Description
Doing zip(chain(...))
with iterators seems to optimize very poorly. I tested this both by looking at the asm and micro-benches. This is annoying insofar that it seems like a very idiomatic way to write code that processes data in a way that can be vector from two buffers into a preallocated one.
Minimal reproducible example (this also occurs when using for loops instead of for_each
instead):
pub fn bad(slice: &mut [u8], front: &[u8], back: &[u8]) {
slice
.iter_mut()
.zip(front.iter().chain(back))
.for_each(|(a, b)| *a = *b);
}
pub fn good(slice: &mut [u8], front: &[u8], back: &[u8]) {
let mut it = slice.iter_mut();
it.by_ref().zip(front).for_each(|(a, b)| *a = *b);
// This also turns into a memcpy in my actual code
it.zip(back).for_each(|(a, b)| *a = *b);
}
For the asm, see https://godbolt.org/z/hbcGcTPa5.

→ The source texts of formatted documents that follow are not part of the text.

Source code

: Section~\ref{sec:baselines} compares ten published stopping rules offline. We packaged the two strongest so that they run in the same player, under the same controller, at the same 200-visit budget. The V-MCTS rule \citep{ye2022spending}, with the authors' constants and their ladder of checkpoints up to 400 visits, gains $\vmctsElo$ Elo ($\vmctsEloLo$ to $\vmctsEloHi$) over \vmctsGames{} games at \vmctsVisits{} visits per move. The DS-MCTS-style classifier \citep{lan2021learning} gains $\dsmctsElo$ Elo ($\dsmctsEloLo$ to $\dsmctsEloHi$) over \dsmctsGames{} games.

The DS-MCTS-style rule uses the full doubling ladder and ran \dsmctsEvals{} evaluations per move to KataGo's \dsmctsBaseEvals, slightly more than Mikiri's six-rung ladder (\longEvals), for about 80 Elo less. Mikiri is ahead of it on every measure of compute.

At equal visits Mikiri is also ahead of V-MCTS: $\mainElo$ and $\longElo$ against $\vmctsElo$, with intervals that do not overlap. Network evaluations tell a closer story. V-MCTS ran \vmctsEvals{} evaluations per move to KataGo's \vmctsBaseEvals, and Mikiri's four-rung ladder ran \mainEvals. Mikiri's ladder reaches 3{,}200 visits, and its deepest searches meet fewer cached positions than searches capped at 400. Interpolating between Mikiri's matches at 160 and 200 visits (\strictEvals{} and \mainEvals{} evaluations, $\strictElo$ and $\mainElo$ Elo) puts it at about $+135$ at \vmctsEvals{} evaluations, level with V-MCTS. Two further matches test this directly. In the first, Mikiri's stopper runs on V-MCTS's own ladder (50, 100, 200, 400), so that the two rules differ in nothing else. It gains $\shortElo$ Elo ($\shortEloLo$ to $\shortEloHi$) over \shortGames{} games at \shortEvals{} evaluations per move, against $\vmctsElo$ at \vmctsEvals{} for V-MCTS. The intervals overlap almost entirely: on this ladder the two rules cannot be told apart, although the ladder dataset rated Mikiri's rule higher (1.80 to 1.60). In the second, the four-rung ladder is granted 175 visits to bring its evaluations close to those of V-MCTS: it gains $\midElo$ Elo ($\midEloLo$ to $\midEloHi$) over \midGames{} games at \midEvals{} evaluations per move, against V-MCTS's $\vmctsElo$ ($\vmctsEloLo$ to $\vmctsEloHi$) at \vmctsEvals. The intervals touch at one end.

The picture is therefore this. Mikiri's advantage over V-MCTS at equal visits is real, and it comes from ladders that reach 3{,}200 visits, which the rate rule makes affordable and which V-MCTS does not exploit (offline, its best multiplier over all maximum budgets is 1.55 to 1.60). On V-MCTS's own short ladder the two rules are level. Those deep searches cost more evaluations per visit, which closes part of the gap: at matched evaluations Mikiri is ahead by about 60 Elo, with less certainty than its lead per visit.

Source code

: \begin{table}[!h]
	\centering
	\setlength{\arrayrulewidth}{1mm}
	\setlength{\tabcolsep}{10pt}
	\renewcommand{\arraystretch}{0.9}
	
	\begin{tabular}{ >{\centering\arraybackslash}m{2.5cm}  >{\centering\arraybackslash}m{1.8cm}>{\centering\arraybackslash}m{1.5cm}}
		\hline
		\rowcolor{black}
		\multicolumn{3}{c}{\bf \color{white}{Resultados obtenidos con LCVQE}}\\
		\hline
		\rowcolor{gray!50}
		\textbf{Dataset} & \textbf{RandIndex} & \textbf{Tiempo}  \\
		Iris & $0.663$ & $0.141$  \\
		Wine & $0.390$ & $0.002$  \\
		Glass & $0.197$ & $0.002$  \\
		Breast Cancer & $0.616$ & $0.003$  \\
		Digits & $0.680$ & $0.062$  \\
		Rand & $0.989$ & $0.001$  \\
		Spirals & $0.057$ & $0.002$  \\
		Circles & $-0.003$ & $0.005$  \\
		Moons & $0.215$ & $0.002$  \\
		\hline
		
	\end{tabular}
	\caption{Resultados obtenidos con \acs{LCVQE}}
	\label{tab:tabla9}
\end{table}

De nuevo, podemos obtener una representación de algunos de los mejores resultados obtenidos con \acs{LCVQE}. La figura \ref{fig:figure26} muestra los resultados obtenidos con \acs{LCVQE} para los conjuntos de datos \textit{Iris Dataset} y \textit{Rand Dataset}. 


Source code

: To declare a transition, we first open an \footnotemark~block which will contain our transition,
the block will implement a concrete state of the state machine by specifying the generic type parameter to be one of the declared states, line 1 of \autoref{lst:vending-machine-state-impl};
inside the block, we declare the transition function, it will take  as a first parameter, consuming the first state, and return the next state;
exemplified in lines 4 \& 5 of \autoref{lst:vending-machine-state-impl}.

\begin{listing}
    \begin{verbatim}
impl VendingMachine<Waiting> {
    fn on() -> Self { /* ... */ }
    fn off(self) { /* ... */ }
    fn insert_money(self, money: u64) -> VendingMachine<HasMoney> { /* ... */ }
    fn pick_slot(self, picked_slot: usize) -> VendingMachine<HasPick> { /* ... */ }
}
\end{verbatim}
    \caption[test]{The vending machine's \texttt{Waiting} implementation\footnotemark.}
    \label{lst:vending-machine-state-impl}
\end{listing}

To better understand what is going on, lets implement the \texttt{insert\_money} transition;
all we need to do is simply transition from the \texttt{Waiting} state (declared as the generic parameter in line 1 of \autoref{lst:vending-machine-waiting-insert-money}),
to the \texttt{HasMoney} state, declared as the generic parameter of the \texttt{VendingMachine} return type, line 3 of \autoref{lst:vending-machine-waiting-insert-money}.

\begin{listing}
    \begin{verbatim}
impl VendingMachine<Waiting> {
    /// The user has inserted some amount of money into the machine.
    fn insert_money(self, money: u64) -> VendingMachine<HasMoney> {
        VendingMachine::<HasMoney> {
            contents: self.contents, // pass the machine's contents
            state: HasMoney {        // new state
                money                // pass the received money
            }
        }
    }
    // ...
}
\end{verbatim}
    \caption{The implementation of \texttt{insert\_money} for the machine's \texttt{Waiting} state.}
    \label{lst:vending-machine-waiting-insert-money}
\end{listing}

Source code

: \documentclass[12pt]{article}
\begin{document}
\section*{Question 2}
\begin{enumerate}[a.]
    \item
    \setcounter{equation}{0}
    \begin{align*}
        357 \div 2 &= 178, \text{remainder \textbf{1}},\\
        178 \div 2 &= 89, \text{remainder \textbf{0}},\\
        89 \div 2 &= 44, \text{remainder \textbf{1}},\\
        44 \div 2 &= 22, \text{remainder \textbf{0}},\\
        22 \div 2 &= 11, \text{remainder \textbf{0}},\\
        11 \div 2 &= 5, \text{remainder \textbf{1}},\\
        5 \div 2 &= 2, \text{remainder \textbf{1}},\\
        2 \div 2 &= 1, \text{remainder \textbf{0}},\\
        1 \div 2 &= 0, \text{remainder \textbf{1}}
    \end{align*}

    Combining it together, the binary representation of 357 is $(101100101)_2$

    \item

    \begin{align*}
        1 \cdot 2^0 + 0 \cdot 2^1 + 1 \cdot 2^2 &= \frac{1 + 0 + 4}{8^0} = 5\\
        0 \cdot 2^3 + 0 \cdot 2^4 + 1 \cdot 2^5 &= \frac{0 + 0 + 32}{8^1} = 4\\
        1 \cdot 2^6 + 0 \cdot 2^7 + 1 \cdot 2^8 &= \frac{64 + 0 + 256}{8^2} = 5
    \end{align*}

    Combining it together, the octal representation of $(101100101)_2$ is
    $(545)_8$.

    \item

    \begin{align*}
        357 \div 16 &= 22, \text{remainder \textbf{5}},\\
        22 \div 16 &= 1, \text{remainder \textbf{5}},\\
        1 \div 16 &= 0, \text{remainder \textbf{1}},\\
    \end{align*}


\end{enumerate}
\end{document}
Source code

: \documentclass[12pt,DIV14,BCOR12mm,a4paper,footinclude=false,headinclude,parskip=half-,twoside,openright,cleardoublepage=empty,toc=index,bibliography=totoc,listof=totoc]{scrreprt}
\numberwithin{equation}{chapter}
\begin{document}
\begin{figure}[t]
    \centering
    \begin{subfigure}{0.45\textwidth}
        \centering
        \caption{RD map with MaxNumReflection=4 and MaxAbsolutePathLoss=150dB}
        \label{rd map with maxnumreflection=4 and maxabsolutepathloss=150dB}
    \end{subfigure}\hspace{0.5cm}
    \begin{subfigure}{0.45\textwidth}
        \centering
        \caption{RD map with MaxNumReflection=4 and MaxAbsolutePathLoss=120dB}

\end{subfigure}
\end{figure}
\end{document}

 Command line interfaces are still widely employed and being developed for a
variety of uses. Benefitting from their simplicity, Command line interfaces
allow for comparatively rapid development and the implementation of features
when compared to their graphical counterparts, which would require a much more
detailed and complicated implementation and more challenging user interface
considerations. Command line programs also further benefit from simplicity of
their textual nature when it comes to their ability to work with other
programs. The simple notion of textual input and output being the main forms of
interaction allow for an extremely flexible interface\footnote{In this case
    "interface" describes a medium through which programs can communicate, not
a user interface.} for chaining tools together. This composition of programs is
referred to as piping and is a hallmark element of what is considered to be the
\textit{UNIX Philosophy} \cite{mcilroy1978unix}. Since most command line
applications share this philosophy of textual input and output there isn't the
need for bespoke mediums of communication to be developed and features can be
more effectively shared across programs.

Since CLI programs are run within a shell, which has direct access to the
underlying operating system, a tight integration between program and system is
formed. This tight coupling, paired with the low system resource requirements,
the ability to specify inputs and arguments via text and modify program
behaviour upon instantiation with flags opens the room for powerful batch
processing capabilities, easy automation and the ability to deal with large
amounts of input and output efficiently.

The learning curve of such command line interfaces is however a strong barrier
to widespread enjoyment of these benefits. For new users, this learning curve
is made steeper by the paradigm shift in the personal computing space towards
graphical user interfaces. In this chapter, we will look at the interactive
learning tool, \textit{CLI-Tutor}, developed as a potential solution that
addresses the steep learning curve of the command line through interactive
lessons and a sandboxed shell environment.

I expected to see this happen:
Both versions turn into vectorized copy loops or two memcpy's each.
Instead, this happened:
The bad
one stays a loop that only copies one scalar at a time and the good
one turns into a memcpy and an vectorized copy loop (in my actual code this turns into two memcpys, but that isn't really an issue).
Meta
The bad
one doesn't optimize properly on every version going back at least 20 stables, so this is seemingly an optimization that was never established, most recently on the following version:
rustc --version --verbose
:
rustc 1.90.0-nightly (a00149764 2025-07-14)
binary: rustc
commit-hash: a001497644bc229f1abcc5b2528733386591647f
commit-date: 2025-07-14
host: x86_64-unknown-linux-gnu
release: 1.90.0-nightly
LLVM version: 20.1.8